While most students are going back to an all-purpose public school, a minority – about 10 per cent in Vancouver to as high as 25 per cent in Edmonton – are heading into customized programs that are either more academically challenging or cater to the creative or sports-minded. From Chinese bilingual programs to sports academies and International Baccalaureates, families are drawn to specialized options because they believe that good grades from these types of schools count for more than good grades from a mainstream school.
“Parents are trying to seek more individualized program for their children. It comes out of the desire to provide a competitive edge,” said Lynn Bosetti, an expert on school choice and dean at the University of British Columbia’s Okanagan campus. “I think in some ways they want to make sure that there’s a program that’s going to meet their child’s needs, and that differentiates them from someone else in the regular public school.”

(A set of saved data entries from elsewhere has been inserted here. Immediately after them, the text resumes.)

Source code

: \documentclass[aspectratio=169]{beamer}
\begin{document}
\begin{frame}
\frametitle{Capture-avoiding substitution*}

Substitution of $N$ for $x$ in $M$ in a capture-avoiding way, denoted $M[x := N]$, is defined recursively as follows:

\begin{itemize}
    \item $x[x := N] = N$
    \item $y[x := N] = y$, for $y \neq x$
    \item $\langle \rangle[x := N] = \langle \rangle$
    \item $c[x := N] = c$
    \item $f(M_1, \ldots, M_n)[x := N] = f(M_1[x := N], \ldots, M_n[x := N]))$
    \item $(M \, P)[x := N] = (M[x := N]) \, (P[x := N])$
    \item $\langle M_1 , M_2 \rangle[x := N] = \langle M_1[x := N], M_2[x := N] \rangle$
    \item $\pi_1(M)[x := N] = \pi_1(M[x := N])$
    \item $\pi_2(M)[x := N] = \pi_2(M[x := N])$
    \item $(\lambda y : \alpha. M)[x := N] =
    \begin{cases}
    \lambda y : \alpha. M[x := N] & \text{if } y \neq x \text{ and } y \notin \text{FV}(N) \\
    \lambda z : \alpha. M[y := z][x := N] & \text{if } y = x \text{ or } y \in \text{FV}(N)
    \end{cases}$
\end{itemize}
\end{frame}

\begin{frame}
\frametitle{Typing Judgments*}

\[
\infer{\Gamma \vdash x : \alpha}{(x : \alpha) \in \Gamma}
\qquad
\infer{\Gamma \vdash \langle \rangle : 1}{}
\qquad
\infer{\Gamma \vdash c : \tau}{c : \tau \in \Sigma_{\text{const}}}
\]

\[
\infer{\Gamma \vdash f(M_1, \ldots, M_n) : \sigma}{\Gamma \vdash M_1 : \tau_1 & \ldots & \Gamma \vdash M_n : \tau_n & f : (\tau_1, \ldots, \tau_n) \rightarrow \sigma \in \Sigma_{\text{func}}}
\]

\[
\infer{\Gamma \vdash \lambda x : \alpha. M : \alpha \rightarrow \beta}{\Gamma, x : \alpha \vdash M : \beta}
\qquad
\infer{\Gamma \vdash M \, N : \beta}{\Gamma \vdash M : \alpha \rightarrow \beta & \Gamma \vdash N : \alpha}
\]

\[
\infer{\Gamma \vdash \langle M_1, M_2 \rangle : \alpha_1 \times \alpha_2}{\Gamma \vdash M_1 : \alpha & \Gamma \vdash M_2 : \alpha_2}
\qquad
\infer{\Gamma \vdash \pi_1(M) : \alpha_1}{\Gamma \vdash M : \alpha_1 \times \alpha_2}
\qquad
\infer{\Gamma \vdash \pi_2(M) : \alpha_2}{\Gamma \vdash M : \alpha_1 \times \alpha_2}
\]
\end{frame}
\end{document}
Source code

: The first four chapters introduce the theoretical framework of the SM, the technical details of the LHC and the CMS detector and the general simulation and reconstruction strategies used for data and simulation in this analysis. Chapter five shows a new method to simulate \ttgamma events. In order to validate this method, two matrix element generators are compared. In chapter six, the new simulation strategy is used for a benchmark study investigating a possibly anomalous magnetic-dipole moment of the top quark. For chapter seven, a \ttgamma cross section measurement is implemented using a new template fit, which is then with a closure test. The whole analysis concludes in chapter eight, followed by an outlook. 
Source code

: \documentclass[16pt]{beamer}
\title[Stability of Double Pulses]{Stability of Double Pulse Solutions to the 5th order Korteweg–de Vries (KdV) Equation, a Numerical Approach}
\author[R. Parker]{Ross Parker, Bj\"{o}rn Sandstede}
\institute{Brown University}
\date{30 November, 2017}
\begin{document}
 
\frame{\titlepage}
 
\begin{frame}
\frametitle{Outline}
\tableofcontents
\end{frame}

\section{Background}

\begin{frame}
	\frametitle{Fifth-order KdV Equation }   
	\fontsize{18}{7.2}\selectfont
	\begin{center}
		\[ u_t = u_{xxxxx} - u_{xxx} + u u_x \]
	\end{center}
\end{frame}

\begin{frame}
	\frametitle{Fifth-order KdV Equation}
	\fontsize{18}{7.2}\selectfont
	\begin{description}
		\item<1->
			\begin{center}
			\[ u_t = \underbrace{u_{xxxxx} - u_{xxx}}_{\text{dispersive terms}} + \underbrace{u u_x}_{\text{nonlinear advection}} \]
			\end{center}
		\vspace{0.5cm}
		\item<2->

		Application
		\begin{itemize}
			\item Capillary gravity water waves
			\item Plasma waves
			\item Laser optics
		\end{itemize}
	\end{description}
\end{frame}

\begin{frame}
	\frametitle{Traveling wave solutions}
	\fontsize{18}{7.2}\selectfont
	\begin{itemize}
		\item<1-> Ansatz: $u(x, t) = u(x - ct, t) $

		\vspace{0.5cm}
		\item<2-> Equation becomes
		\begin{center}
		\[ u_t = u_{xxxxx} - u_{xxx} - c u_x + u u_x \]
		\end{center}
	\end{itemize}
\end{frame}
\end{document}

Frank Peters, a professor in the department of educational policy studies at the University of Alberta, sees nothing wrong with specializing in the public education system as long as students are enthusiastic about learning. “It’s a way to ensure or increase the likelihood of engaging students, and that’s good,” Prof. Peters said. “They do learn, and they learn better.”
School districts have quickly realized that one of the most effective ways to win a bigger share of the student market is with a host of specialized programs. The Vancouver School Board has grown its offerings of alternative programs, and while enrollment is capped, it’s not unusual to have a packed room on information nights. Point Grey Mini’s information night is attended by hundreds, but in the end, after a cognitive writing test and a rigorous set of interviews, the school only enrolls 150 students.
“It is one of the benefits of offering variety, that you can attract students who may otherwise be looking for something different outside of the system,” said Valerie Overgaard, an associate superintendent at the Vancouver School Board.
But Annie Kidder, executive director of the Ontario advocacy group People for Education, worries that specialized programming can hurt neighbourhood schools as parents who are willing to go through the paperwork or testing required to access alternatives leave the mainstream. “The concern about this idea of choice is that the choice is open to those who have the capacity to choose,” she said. “It’s the job of the education system to not divide kids along socioeconomic lines. It’s also the job of the education system to deal with all of the different kinds of students in it.”
In Ontario, even though children are more often than not required to attend schools within their catchment area, parents and school districts are finding ways around that. Parents are sometimes known to fake addresses to get their children into highly desirable schools. And the province has seen an explosion in new specialized programs.
In the York Region District School Board, enrolment in specialized programs, which included arts, sports and the International Baccalaureate diploma program, was about seven per cent last year.
Kathy Witherow, the board’s superintendent of curriculum and instructional services, said officials are looking to protect the neighbourhood school by allowing more of them to offer specific programming tailored to their student body, such as business or health and wellness. “We’re more about having these programs in all of our schools, so all of our kids have the opportunity to access them,” Ms. Witherow said.
Liron said he would not necessarily be bored if he attended a regular-track program in his neighbourhood school – he just wouldn’t be as stimulated. Point Grey Mini was his first choice because of the enriched curriculum and the chance for a more outdoorsy learning experience. Liron and his parents decided to give the public system a chance because of the specialized programs it offered.
“To be quite honest,” said Ms. Gertsman, “if Liron didn’t get into the mini school, our next option on the list would have to be a private school because we just didn’t have enough sense of confidence that the mainstream program would get him sufficiently motivated.”